Accueil Internet & Communications Crise du semi-conducteur ? Pas pour tout le monde !

Crise du semi-conducteur ? Pas pour tout le monde !

par Etienne Henri
Crise du semi-conducteur TSMC prend la tête

[Longtemps dominé par Intel et ses Core, voilà que le secteur du semi-conducteur tend à se diriger vers l’infiniment plus petit. De nouvelles entreprises émergent, le « mur quantique » recule…]

Le monde du semi-conducteur est décidément une économie à deux vitesses.

Au bas de l’échelle, les clients au budget limité comme les constructeurs automobiles doivent se battre bec et ongles pour se faire livrer autant de puces qu’ils le souhaitent. Ils n’y parviennent d’ailleurs pas toujours et sont alors contraints de réduire leurs cadences de production. Pour répondre à cette demande pressante mais peu rentable, la masse des fondeurs comme SMIC, Intel, GlobalFoundries ou encore Hua Hong doit arbitrer entre les attentes des clients et les coûts colossaux d’ouverture de nouvelles usines.

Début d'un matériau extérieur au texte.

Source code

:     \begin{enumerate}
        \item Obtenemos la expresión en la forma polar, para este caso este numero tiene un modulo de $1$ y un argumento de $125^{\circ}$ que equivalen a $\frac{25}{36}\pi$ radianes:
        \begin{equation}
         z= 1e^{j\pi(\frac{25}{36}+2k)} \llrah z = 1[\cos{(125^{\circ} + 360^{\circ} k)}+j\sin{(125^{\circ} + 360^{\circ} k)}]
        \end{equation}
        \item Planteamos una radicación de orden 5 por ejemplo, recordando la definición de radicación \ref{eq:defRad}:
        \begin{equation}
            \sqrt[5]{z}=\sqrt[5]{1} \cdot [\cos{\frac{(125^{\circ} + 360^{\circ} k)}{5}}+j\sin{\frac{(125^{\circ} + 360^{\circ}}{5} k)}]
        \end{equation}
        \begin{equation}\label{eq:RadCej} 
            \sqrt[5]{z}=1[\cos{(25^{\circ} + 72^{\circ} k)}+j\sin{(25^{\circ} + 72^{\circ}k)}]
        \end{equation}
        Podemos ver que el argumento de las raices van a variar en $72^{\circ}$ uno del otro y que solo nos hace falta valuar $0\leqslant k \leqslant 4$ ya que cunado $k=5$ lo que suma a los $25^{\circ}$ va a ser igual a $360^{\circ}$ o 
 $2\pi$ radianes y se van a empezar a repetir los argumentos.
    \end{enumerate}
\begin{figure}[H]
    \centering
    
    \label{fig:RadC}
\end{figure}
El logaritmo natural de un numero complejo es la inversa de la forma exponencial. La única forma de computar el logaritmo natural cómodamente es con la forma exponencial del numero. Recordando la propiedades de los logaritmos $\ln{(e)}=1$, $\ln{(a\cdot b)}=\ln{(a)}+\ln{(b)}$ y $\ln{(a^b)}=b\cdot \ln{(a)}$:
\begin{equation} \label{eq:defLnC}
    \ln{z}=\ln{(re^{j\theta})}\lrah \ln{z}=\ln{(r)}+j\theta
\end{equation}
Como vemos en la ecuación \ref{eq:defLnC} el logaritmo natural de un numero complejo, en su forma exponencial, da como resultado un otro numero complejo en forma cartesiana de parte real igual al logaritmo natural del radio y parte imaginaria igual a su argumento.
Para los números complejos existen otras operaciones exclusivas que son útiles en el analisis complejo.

Et puis, il y a les autres. Ceux qui dominent le marché et jouent un rôle primordial dans la course à la finesse.

Ce sont leurs progrès continus qui modernisent, par un effet de ruissellement bien réel, l’ensemble du secteur. Ils ne sont, pour ainsi dire, plus que deux sur le ring en ce début 2021 : Samsung et TSMC.

Ce dernier vient de frapper fort. Non content d’avoir marqué les esprits l’année dernière en produisant en masse, pour la première fois, des puces gravées en 5 nm pour l’iPad d’Apple (A14), le taïwanais vient de dévoiler ses plans pour les prochaines années.

Ils sont plus ambitieux que jamais, et vont encore creuser l’écart avec le reste de l’industrie qui peine encore à maîtriser la gravure en 14 nm, 19, et même 22 nm.

TSMC trace la route vers le 4 nm 

Le fondeur aurait pu s’offrir une pause pour profiter de son avance technologique et rentabiliser ses chaînes de production en 5 nm qui lui ont, après tout, coûté la bagatelle de 25 milliards de dollars.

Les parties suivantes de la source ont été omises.